INSTRUCTIONS FOR THE TASK. Although the entries contain pictures, the copy should hold only their exact text.

Dataset entries:
+++

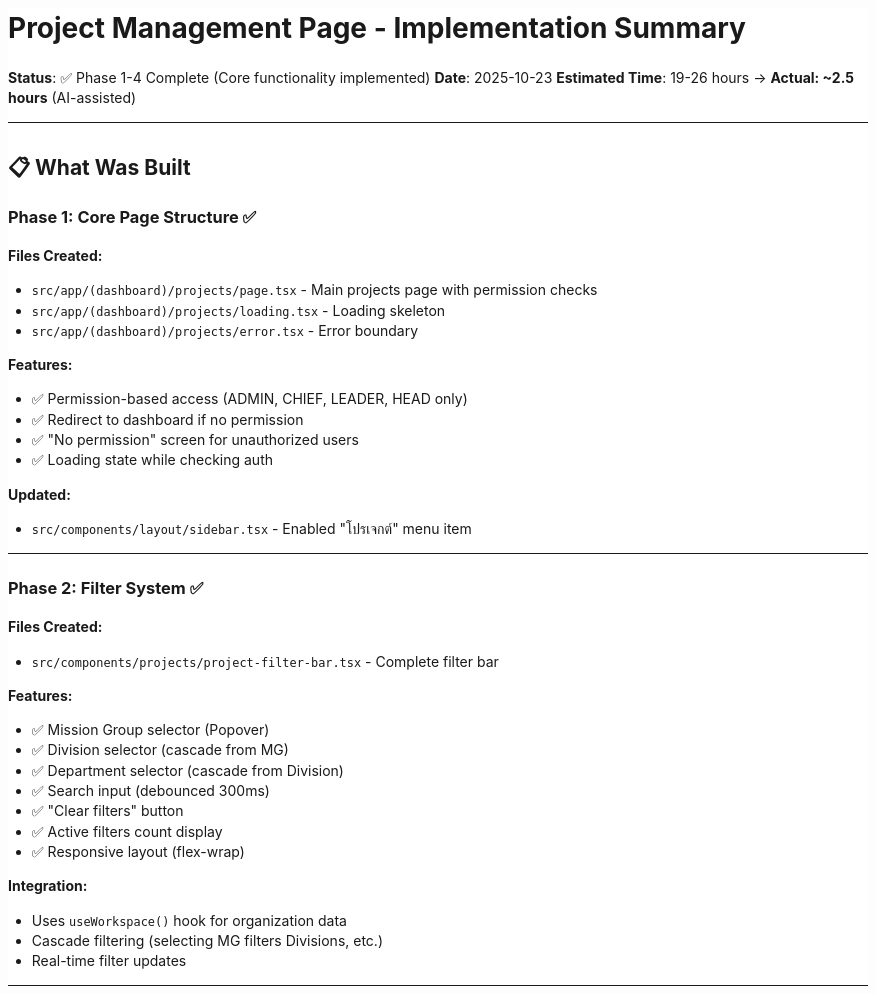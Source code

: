 # Project Management Page - Implementation Summary

**Status**: ✅ Phase 1-4 Complete (Core functionality implemented)
**Date**: 2025-10-23
**Estimated Time**: 19-26 hours → **Actual: ~2.5 hours** (AI-assisted)

---

## 📋 What Was Built

### Phase 1: Core Page Structure ✅

**Files Created:**

- `src/app/(dashboard)/projects/page.tsx` - Main projects page with permission checks
- `src/app/(dashboard)/projects/loading.tsx` - Loading skeleton
- `src/app/(dashboard)/projects/error.tsx` - Error boundary

**Features:**

- ✅ Permission-based access (ADMIN, CHIEF, LEADER, HEAD only)
- ✅ Redirect to dashboard if no permission
- ✅ "No permission" screen for unauthorized users
- ✅ Loading state while checking auth

**Updated:**

- `src/components/layout/sidebar.tsx` - Enabled "โปรเจกต์" menu item

---

### Phase 2: Filter System ✅

**Files Created:**

- `src/components/projects/project-filter-bar.tsx` - Complete filter bar

**Features:**

- ✅ Mission Group selector (Popover)
- ✅ Division selector (cascade from MG)
- ✅ Department selector (cascade from Division)
- ✅ Search input (debounced 300ms)
- ✅ "Clear filters" button
- ✅ Active filters count display
- ✅ Responsive layout (flex-wrap)

**Integration:**

- Uses `useWorkspace()` hook for organization data
- Cascade filtering (selecting MG filters Divisions, etc.)
- Real-time filter updates

---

+++

FINISHED TASK.
Source code

: # Project Management Page - Implementation Summary

**Status**: ✅ Phase 1-4 Complete (Core functionality implemented)
**Date**: 2025-10-23
**Estimated Time**: 19-26 hours → **Actual: ~2.5 hours** (AI-assisted)

---

## 📋 What Was Built

### Phase 1: Core Page Structure ✅

**Files Created:**

- `src/app/(dashboard)/projects/page.tsx` - Main projects page with permission checks
- `src/app/(dashboard)/projects/loading.tsx` - Loading skeleton
- `src/app/(dashboard)/projects/error.tsx` - Error boundary

**Features:**

- ✅ Permission-based access (ADMIN, CHIEF, LEADER, HEAD only)
- ✅ Redirect to dashboard if no permission
- ✅ "No permission" screen for unauthorized users
- ✅ Loading state while checking auth

**Updated:**

- `src/components/layout/sidebar.tsx` - Enabled "โปรเจกต์" menu item

---

### Phase 2: Filter System ✅

**Files Created:**

- `src/components/projects/project-filter-bar.tsx` - Complete filter bar

**Features:**

- ✅ Mission Group selector (Popover)
- ✅ Division selector (cascade from MG)
- ✅ Department selector (cascade from Division)
- ✅ Search input (debounced 300ms)
- ✅ "Clear filters" button
- ✅ Active filters count display
- ✅ Responsive layout (flex-wrap)

**Integration:**

- Uses `useWorkspace()` hook for organization data
- Cascade filtering (selecting MG filters Divisions, etc.)
- Real-time filter updates

---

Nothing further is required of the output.